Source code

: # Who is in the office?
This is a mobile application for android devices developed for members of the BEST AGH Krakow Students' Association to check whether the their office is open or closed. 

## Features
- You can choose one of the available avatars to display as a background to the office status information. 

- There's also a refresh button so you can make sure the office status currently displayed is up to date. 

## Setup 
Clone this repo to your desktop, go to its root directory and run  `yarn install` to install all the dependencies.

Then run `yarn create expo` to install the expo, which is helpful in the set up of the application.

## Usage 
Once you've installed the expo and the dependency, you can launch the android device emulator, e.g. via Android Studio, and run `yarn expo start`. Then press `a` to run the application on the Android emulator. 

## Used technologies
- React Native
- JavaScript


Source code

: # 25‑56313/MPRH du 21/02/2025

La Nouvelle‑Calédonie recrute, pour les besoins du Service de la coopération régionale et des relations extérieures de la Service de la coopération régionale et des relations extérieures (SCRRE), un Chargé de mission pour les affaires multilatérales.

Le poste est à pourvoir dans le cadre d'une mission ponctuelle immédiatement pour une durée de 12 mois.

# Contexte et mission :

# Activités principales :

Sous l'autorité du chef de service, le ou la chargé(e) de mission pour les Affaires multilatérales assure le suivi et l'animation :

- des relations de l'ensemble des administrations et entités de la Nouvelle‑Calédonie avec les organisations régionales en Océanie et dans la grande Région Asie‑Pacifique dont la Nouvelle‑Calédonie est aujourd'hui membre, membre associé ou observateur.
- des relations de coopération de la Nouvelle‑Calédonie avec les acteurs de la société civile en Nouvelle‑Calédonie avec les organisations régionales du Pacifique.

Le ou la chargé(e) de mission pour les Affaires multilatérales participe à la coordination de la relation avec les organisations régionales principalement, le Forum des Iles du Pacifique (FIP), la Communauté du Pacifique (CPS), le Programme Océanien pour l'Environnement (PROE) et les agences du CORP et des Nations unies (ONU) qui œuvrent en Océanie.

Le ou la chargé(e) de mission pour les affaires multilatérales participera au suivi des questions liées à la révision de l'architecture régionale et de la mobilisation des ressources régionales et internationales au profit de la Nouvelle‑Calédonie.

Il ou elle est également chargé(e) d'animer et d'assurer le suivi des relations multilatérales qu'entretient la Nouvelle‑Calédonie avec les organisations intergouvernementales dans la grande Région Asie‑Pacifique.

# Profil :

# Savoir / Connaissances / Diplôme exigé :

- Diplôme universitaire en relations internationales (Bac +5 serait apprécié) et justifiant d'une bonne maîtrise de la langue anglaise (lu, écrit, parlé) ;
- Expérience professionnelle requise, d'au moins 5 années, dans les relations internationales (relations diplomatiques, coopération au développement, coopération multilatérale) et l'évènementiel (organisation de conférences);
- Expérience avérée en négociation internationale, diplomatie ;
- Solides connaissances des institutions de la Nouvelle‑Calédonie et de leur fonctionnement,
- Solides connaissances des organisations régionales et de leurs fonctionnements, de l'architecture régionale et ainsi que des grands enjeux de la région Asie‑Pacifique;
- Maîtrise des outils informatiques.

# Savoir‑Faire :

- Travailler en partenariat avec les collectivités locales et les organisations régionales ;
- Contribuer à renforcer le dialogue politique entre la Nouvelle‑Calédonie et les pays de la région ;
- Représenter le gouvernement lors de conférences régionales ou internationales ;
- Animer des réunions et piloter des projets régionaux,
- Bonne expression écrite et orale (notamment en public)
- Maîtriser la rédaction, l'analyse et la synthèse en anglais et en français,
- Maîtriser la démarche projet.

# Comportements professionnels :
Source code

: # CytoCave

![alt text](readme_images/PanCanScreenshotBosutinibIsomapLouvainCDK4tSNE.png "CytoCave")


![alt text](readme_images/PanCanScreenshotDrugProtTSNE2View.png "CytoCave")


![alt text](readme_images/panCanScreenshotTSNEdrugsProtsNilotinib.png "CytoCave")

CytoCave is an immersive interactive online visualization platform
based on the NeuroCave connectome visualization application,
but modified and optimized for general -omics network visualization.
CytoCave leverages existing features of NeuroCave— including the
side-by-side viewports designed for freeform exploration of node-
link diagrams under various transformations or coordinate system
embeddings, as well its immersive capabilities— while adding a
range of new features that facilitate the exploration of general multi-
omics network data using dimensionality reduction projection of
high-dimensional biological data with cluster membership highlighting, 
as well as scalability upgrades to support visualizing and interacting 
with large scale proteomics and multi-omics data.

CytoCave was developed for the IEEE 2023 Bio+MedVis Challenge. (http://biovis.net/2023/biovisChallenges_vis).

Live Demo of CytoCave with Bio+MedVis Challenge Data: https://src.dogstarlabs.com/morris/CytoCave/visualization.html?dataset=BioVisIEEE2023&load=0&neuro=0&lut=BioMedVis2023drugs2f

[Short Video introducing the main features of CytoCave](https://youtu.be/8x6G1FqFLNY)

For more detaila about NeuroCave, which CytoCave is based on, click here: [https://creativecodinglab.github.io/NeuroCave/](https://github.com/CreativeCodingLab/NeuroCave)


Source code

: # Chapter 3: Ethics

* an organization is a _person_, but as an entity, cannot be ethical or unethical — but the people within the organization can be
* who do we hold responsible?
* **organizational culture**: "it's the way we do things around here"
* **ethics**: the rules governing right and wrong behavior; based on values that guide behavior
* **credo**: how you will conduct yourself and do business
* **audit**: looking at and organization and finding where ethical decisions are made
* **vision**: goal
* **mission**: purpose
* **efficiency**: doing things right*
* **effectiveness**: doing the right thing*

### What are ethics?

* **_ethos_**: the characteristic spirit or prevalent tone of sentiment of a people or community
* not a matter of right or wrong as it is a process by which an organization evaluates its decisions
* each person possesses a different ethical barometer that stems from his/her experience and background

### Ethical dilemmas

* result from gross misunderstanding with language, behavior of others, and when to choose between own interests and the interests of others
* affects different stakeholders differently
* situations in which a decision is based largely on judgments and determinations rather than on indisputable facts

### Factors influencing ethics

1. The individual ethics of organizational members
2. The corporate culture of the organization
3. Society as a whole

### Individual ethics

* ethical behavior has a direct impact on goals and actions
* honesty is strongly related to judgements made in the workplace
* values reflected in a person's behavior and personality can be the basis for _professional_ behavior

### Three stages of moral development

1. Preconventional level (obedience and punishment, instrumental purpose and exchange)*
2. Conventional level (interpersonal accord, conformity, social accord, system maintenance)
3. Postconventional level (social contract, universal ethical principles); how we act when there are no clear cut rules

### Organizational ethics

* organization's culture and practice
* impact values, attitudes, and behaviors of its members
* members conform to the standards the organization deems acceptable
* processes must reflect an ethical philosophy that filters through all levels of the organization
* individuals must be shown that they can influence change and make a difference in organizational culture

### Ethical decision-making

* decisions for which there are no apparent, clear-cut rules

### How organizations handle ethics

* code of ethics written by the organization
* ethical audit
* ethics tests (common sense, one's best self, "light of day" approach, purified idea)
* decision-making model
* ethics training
- - -
* _Task instructions_:
Everything in the listing should be transcribed exactly.

* _Task answer_:
Source code

: # Who is in the office?
This is a mobile application for android devices developed for members of the BEST AGH Krakow Students' Association to check whether the their office is open or closed. 

## Features
- You can choose one of the available avatars to display as a background to the office status information. 

- There's also a refresh button so you can make sure the office status currently displayed is up to date. 

## Setup 
Clone this repo to your desktop, go to its root directory and run  `yarn install` to install all the dependencies.

Then run `yarn create expo` to install the expo, which is helpful in the set up of the application.

## Usage 
Once you've installed the expo and the dependency, you can launch the android device emulator, e.g. via Android Studio, and run `yarn expo start`. Then press `a` to run the application on the Android emulator. 

## Used technologies
- React Native
- JavaScript


Source code

: # 25‑56313/MPRH du 21/02/2025

La Nouvelle‑Calédonie recrute, pour les besoins du Service de la coopération régionale et des relations extérieures de la Service de la coopération régionale et des relations extérieures (SCRRE), un Chargé de mission pour les affaires multilatérales.

Le poste est à pourvoir dans le cadre d'une mission ponctuelle immédiatement pour une durée de 12 mois.

# Contexte et mission :

# Activités principales :

Sous l'autorité du chef de service, le ou la chargé(e) de mission pour les Affaires multilatérales assure le suivi et l'animation :

- des relations de l'ensemble des administrations et entités de la Nouvelle‑Calédonie avec les organisations régionales en Océanie et dans la grande Région Asie‑Pacifique dont la Nouvelle‑Calédonie est aujourd'hui membre, membre associé ou observateur.
- des relations de coopération de la Nouvelle‑Calédonie avec les acteurs de la société civile en Nouvelle‑Calédonie avec les organisations régionales du Pacifique.

Le ou la chargé(e) de mission pour les Affaires multilatérales participe à la coordination de la relation avec les organisations régionales principalement, le Forum des Iles du Pacifique (FIP), la Communauté du Pacifique (CPS), le Programme Océanien pour l'Environnement (PROE) et les agences du CORP et des Nations unies (ONU) qui œuvrent en Océanie.

Le ou la chargé(e) de mission pour les affaires multilatérales participera au suivi des questions liées à la révision de l'architecture régionale et de la mobilisation des ressources régionales et internationales au profit de la Nouvelle‑Calédonie.

Il ou elle est également chargé(e) d'animer et d'assurer le suivi des relations multilatérales qu'entretient la Nouvelle‑Calédonie avec les organisations intergouvernementales dans la grande Région Asie‑Pacifique.

# Profil :

# Savoir / Connaissances / Diplôme exigé :

- Diplôme universitaire en relations internationales (Bac +5 serait apprécié) et justifiant d'une bonne maîtrise de la langue anglaise (lu, écrit, parlé) ;
- Expérience professionnelle requise, d'au moins 5 années, dans les relations internationales (relations diplomatiques, coopération au développement, coopération multilatérale) et l'évènementiel (organisation de conférences);
- Expérience avérée en négociation internationale, diplomatie ;
- Solides connaissances des institutions de la Nouvelle‑Calédonie et de leur fonctionnement,
- Solides connaissances des organisations régionales et de leurs fonctionnements, de l'architecture régionale et ainsi que des grands enjeux de la région Asie‑Pacifique;
- Maîtrise des outils informatiques.

# Savoir‑Faire :

- Travailler en partenariat avec les collectivités locales et les organisations régionales ;
- Contribuer à renforcer le dialogue politique entre la Nouvelle‑Calédonie et les pays de la région ;
- Représenter le gouvernement lors de conférences régionales ou internationales ;
- Animer des réunions et piloter des projets régionaux,
- Bonne expression écrite et orale (notamment en public)
- Maîtriser la rédaction, l'analyse et la synthèse en anglais et en français,
- Maîtriser la démarche projet.

# Comportements professionnels :
Source code

: # CytoCave

![alt text](readme_images/PanCanScreenshotBosutinibIsomapLouvainCDK4tSNE.png "CytoCave")


![alt text](readme_images/PanCanScreenshotDrugProtTSNE2View.png "CytoCave")


![alt text](readme_images/panCanScreenshotTSNEdrugsProtsNilotinib.png "CytoCave")

CytoCave is an immersive interactive online visualization platform
based on the NeuroCave connectome visualization application,
but modified and optimized for general -omics network visualization.
CytoCave leverages existing features of NeuroCave— including the
side-by-side viewports designed for freeform exploration of node-
link diagrams under various transformations or coordinate system
embeddings, as well its immersive capabilities— while adding a
range of new features that facilitate the exploration of general multi-
omics network data using dimensionality reduction projection of
high-dimensional biological data with cluster membership highlighting, 
as well as scalability upgrades to support visualizing and interacting 
with large scale proteomics and multi-omics data.

CytoCave was developed for the IEEE 2023 Bio+MedVis Challenge. (http://biovis.net/2023/biovisChallenges_vis).

Live Demo of CytoCave with Bio+MedVis Challenge Data: https://src.dogstarlabs.com/morris/CytoCave/visualization.html?dataset=BioVisIEEE2023&load=0&neuro=0&lut=BioMedVis2023drugs2f

[Short Video introducing the main features of CytoCave](https://youtu.be/8x6G1FqFLNY)

For more detaila about NeuroCave, which CytoCave is based on, click here: [https://creativecodinglab.github.io/NeuroCave/](https://github.com/CreativeCodingLab/NeuroCave)


Source code

: # Chapter 3: Ethics

* an organization is a _person_, but as an entity, cannot be ethical or unethical — but the people within the organization can be
* who do we hold responsible?
* **organizational culture**: "it's the way we do things around here"
* **ethics**: the rules governing right and wrong behavior; based on values that guide behavior
* **credo**: how you will conduct yourself and do business
* **audit**: looking at and organization and finding where ethical decisions are made
* **vision**: goal
* **mission**: purpose
* **efficiency**: doing things right*
* **effectiveness**: doing the right thing*

### What are ethics?

* **_ethos_**: the characteristic spirit or prevalent tone of sentiment of a people or community
* not a matter of right or wrong as it is a process by which an organization evaluates its decisions
* each person possesses a different ethical barometer that stems from his/her experience and background

### Ethical dilemmas

* result from gross misunderstanding with language, behavior of others, and when to choose between own interests and the interests of others
* affects different stakeholders differently
* situations in which a decision is based largely on judgments and determinations rather than on indisputable facts

### Factors influencing ethics

1. The individual ethics of organizational members
2. The corporate culture of the organization
3. Society as a whole

### Individual ethics

* ethical behavior has a direct impact on goals and actions
* honesty is strongly related to judgements made in the workplace
* values reflected in a person's behavior and personality can be the basis for _professional_ behavior

### Three stages of moral development

1. Preconventional level (obedience and punishment, instrumental purpose and exchange)*
2. Conventional level (interpersonal accord, conformity, social accord, system maintenance)
3. Postconventional level (social contract, universal ethical principles); how we act when there are no clear cut rules

### Organizational ethics

* organization's culture and practice
* impact values, attitudes, and behaviors of its members
* members conform to the standards the organization deems acceptable
* processes must reflect an ethical philosophy that filters through all levels of the organization
* individuals must be shown that they can influence change and make a difference in organizational culture

### Ethical decision-making

* decisions for which there are no apparent, clear-cut rules

### How organizations handle ethics

* code of ethics written by the organization
* ethical audit
* ethics tests (common sense, one's best self, "light of day" approach, purified idea)
* decision-making model
* ethics training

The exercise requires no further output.